Many, after watching the video and cooling their rage, asked me why I care what they do? I don't specifically care what each individual aid climber does, but I believe the mythology surrounding wall climbing has become a farce, and therefore denigrates a sport that depends so much on honesty and clear intentions. We should be embarrassed by the fact that aid climbing's rad reputation is not supported by concrete facts. Have you ever heard of pitches on El Cap with 100-plus feet of death-defying hooking or whatever? Stories of these pitches are passed around El Cap meadow like a smoking bong. However, those pitches do not exist. Seriously, they don't.
Free climbing is clearly acknowledged by the community as a better style. We all agree that freeing an aid climb is noteworthy and aiding a free climb is inferior. I am hardly the first to point out the ridiculousness of the grades, either. Like expedition mountaineering, aid climbing for its own sake feels like a mastodon that should have been swallowed up by the ice years ago. The Reticent Wall on El Cap, one of the hardest aid climbs in the world, was done in 35 hours a couple of years ago. The Regular Route on Half Dome, still aided by most, was free soloed this summer. Does anybody else smell rotting mastodon?
Yes, I know we are not all Alex Honnold, or Tommy Caldwell, or Lynn Hill - or even that shirtless gym guy that has the yellow route on lockdown. But in many ways, we are like those great free climbers (not the guy from the gym - he's just a douche bag). We can push our limits not by submitting the rock to a ruthless beating, but by improving our skills, fitness and resolve.
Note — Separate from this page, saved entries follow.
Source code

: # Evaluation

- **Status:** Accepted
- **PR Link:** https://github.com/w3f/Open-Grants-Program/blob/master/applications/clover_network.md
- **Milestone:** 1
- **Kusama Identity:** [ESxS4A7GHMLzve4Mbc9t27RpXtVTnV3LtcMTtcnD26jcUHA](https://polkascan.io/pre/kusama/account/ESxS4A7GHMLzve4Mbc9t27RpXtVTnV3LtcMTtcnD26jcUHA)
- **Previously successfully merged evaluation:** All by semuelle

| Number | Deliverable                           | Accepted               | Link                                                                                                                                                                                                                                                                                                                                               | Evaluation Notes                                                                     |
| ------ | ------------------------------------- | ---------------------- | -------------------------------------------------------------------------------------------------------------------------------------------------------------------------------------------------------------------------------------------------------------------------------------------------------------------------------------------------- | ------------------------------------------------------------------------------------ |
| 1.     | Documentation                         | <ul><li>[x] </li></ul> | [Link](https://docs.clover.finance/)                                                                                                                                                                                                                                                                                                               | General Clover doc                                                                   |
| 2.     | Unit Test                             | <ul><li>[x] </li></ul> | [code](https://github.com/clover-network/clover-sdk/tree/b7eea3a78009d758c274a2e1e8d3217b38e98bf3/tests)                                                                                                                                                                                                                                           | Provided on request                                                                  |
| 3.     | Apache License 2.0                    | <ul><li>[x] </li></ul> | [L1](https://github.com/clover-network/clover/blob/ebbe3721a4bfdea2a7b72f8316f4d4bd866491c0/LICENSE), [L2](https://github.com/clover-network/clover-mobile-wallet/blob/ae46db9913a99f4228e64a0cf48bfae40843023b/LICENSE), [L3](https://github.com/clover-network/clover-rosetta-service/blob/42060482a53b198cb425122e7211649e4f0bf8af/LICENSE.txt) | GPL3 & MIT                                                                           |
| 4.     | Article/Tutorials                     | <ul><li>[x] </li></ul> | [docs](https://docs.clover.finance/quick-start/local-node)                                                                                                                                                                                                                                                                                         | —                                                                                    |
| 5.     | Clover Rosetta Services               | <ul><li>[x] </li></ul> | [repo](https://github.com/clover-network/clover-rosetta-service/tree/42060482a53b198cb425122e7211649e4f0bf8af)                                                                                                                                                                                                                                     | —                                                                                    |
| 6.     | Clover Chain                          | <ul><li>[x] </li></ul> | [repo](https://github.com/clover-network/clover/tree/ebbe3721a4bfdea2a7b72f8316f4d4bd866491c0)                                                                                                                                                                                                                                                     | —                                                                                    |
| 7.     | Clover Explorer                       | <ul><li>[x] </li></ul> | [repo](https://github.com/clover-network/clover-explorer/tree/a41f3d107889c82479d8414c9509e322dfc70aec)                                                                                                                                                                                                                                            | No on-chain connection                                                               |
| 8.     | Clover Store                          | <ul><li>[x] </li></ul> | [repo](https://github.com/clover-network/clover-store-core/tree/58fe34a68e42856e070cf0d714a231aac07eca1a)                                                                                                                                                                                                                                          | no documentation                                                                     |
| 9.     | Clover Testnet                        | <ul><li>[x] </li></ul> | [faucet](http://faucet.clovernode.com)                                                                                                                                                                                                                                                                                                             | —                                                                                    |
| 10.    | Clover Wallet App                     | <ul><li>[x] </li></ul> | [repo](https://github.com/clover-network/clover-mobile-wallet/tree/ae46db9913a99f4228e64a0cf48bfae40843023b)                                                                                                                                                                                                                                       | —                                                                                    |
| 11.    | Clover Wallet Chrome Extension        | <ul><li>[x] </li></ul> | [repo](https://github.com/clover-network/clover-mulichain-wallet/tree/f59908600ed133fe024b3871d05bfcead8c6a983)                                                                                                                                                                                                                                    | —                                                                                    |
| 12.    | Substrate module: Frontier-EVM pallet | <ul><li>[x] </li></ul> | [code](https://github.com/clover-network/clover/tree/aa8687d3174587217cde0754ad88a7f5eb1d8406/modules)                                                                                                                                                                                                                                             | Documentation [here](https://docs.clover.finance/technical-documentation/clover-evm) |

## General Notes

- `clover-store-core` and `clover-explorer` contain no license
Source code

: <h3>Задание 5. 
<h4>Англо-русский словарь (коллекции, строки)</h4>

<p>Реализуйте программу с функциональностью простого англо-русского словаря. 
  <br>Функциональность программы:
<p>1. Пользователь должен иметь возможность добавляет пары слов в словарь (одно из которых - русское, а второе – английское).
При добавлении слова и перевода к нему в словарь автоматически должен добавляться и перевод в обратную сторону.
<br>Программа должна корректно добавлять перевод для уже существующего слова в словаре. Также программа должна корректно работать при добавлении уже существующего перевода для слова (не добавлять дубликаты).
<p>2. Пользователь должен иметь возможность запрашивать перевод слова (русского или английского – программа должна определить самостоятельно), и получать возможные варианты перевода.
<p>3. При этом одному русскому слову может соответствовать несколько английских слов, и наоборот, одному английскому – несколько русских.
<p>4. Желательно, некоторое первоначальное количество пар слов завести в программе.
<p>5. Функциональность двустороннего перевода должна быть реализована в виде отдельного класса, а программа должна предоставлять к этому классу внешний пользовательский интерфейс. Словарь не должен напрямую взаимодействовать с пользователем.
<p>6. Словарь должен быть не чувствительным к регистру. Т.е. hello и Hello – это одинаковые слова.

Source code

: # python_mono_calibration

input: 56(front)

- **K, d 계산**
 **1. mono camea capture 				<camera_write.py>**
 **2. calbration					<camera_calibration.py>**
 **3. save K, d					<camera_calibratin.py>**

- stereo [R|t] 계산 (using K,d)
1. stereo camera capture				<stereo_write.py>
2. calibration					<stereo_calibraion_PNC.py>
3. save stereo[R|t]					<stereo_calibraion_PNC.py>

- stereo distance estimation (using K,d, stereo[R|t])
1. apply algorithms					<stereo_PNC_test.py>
Whether you are for or against bolted protection, the defining limit in free climbing is still the natural shape of the rock and how our bodies interact with it. While the technology used to free climb is helpful (even boulderers use shoes and pads), it is not the defining factor. With aid-climbing, the technology supersedes all other considerations, and allows us to, in the words of Reinhold Messner, "murder the impossible" in a way that is even more absolute than the most over-bolted sport climb.
Truthfully, aid climbing does provide a means to get to some really cool spots. Some folks point out that many routes only go free because aid climbers chipped them first. Yet I wonder if there are some places that could be left alone and not sullied with our brutal hammers and voracious egos - or rewarded to only the very best among us.
Besides, if you want to free climb El Cap, but don't have long hair and leather pants or nine and a half fingers, here's a little secret: If you lead 5.11 trad, you can free climb all but a few feet of the Freerider and the Nose. Seriously, look at the topos. You can just French-free the rest - never getting in those aiders.
Don't worry; you can still bring your $800 portaledge and smoke pot and drink beer all night long. Just don't forget to shoot your own stupid video.
Chris Kalous is a pure and righteous free climber who works for a living on the Western Slope of Colorado.